Lei nº 3.498/2010, alterada pela Lei nº 5.671/2021, ambas do Estado do Amazonas.
A Lei nº 3.498/2010, alterada pela Lei nº 5.671/2021, ambas do Estado do Amazonas prevê em seu art. 2º, §1º que, em concursos públicos para a polícia militar, serão destinadas, no mínimo, 10% (dez por cento) das vagas previstas em concurso para os quadros de combatentes às candidatas do sexo feminino.

Na prática, os concursos públicos para a carreira traziam um percentual de vagas para as mulheres, que estavam impedidas de concorrer a totalidade das vagas. Por exemplo: 90% das vagas seriam para homens e 10% das vagas para mulheres.

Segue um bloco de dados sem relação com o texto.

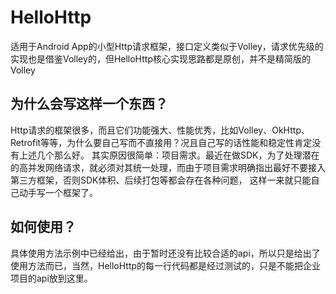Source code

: # HelloHttp
适用于Android App的小型Http请求框架，接口定义类似于Volley，请求优先级的实现也是借鉴Volley的，但HelloHttp核心实现思路都是原创，并不是精简版的Volley

## 为什么会写这样一个东西？
Http请求的框架很多，而且它们功能强大、性能优秀，比如Volley、OkHttp、Retrofit等等，为什么要自己写而不直接用？况且自己写的话性能和稳定性肯定没有上述几个那么好。
其实原因很简单：项目需求。最近在做SDK，为了处理潜在的高并发网络请求，就必须对其统一处理，而由于项目需求明确指出最好不要接入第三方框架，否则SDK体积、后续打包等都会存在各种问题，
这样一来就只能自己动手写一个框架了。

## 如何使用？
具体使用方法示例中已经给出，由于暂时还没有比较合适的api，所以只是给出了使用方法而已，当然，HelloHttp的每一行代码都是经过测试的，只是不能把企业项目的api放到这里。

A previsão é constitucional?
Não. O dispositivo deve receber interpretação conforme a Constituição, assegurado o direito de concorrer à totalidade das vagas oferecidas nos certames, para além da reserva de 10% de vagas exclusivas, estabelecida pelo dispositivo que deve ser reconhecido como política de ação afirmativa.

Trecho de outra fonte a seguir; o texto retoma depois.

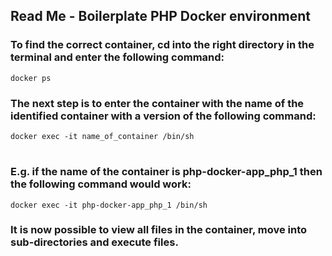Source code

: ## Read Me - Boilerplate PHP Docker environment

### To find the correct container, cd into the right directory in the terminal and enter the following command:

    docker ps

### The next step is to enter the container with the name of the identified container with a version of the following command:

    docker exec -it name_of_container /bin/sh
#
### E.g. if the name of the container is php-docker-app_php_1 then the following command would work:
    docker exec -it php-docker-app_php_1 /bin/sh

### It is now possible to view all files in the container, move into sub-directories and execute files.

A reserva de vagas para candidatas do sexo feminino para ingresso na carreira da Polícia Militar, disposta em norma estadual, não pode ser compreendida como autorização legal que as impeça de concorrer à totalidade das vagas disponíveis em concursos públicos, isto é, com restrição e limitação a determinado percentual fixado nos editais.

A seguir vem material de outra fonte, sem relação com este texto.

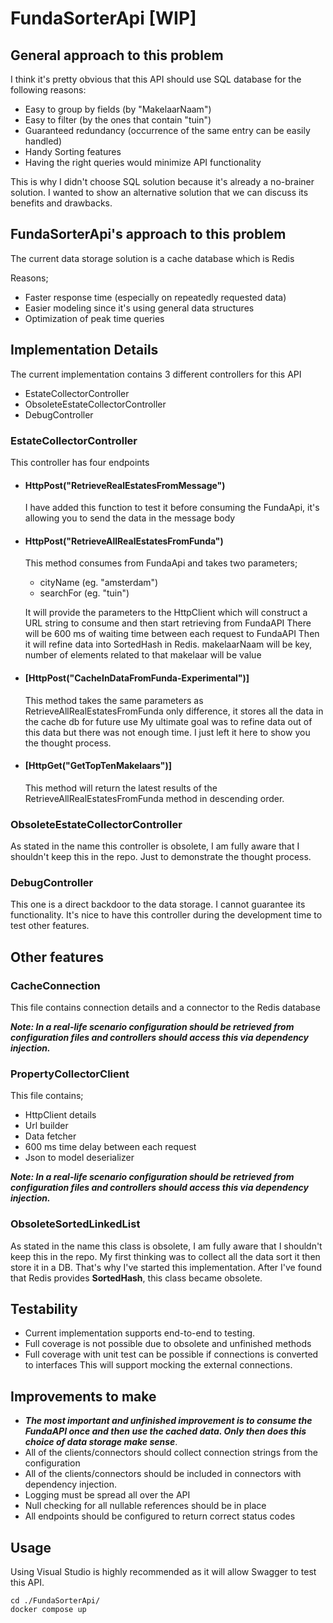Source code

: # FundaSorterApi [WIP]

## General approach to this problem
I think it's pretty obvious that this API should use SQL database for the following reasons:
- Easy to group by fields (by "MakelaarNaam")
- Easy to filter (by the ones that contain "tuin")
- Guaranteed redundancy (occurrence of the same entry can be easily handled)
- Handy Sorting features
- Having the right queries would minimize API functionality

This is why I didn't choose SQL solution because it's already a no-brainer solution.
I wanted to show an alternative solution that we can discuss its benefits and drawbacks.

## FundaSorterApi's approach to this problem
The current data storage solution is a cache database which is Redis

Reasons;
- Faster response time (especially on repeatedly requested data)
- Easier modeling since it's using general data structures
- Optimization of peak time queries

## Implementation Details
The current implementation contains 3 different controllers for this API
- EstateCollectorController
- ObsoleteEstateCollectorController
- DebugController

### EstateCollectorController
This controller has four endpoints
- #### HttpPost("RetrieveRealEstatesFromMessage")
   I have added this function to test it before consuming the FundaApi, it's allowing you to send the data in the message body
- #### HttpPost("RetrieveAllRealEstatesFromFunda")
   This method consumes from FundaApi and takes two parameters;
   - cityName  (eg. "amsterdam")
   - searchFor (eg. "tuin")

  It will provide the parameters to the HttpClient which will construct a URL string to consume and then start retrieving from FundaAPI
  There will be 600 ms of waiting time between each request to FundaAPI
  Then it will refine data into SortedHash in Redis. makelaarNaam will be key, number of elements related to that makelaar will be value
- #### [HttpPost("CacheInDataFromFunda-Experimental")]
  
  This method takes the same parameters as RetrieveAllRealEstatesFromFunda only difference, it stores all the data in the cache db for future use
  My ultimate goal was to refine data out of this data but there was not enough time. I just left it here to show you the thought process.
- #### [HttpGet("GetTopTenMakelaars")]
  
  This method will return the latest results of the RetrieveAllRealEstatesFromFunda method in descending order.

### ObsoleteEstateCollectorController
As stated in the name this controller is obsolete, I am fully aware that I shouldn't keep this in the repo.
Just to demonstrate the thought process.

### DebugController
This one is a direct backdoor to the data storage. I cannot guarantee its functionality. 
It's nice to have this controller during the development time to test other features.

## Other features
### CacheConnection
This file contains connection details and a connector to the Redis database

***Note: In a real-life scenario configuration should be retrieved from configuration files and controllers should access this via dependency injection.***

### PropertyCollectorClient
This file contains;
- HttpClient details
- Url builder
- Data fetcher
- 600 ms time delay between each request
- Json to model deserializer
  
***Note: In a real-life scenario configuration should be retrieved from configuration files and controllers should access this via dependency injection.***

### ObsoleteSortedLinkedList
As stated in the name this class is obsolete, I am fully aware that I shouldn't keep this in the repo.
My first thinking was to collect all the data sort it then store it in a DB. That's why I've started this implementation. After I've found that Redis provides
**SortedHash**, this class became obsolete.

## Testability
- Current implementation supports end-to-end to testing.
- Full coverage is not possible due to obsolete and unfinished methods
- Full coverage with unit test can be possible if connections is converted to interfaces
  This will support mocking the external connections.

## Improvements to make
- ***The most important and unfinished improvement is to consume the FundaAPI once and then use the cached data. Only then does this choice of data storage make sense***.
- All of the clients/connectors should collect connection strings from the configuration
- All of the clients/connectors should be included in connectors with dependency injection.
- Logging must be spread all over the API
- Null checking for all nullable references should be in place
- All endpoints should be configured to return correct status codes


## Usage
Using Visual Studio is highly recommended as it will allow Swagger to test this API.

    cd ./FundaSorterApi/
    docker compose up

Dever de inclusão de grupos historicamente vulnerabilizados.
A Constituição Federal estabelece o dever de inclusão de grupos historicamente vulnerabilizados. Desse modo, descabe aos poderes públicos estabelecer restrições, proibições ou impedimentos para a concretização do direito de acesso a cargos públicos. Ao contrário, cabe ao Estado incentivar e fomentar medidas direcionadas à inserção das mulheres (que compõem a maioria da população brasileira) na vida pública e laboral, especialmente, quando o tema envolve a sua integração nas forças de segurança, historicamente ocupadas por pessoas do sexo masculino.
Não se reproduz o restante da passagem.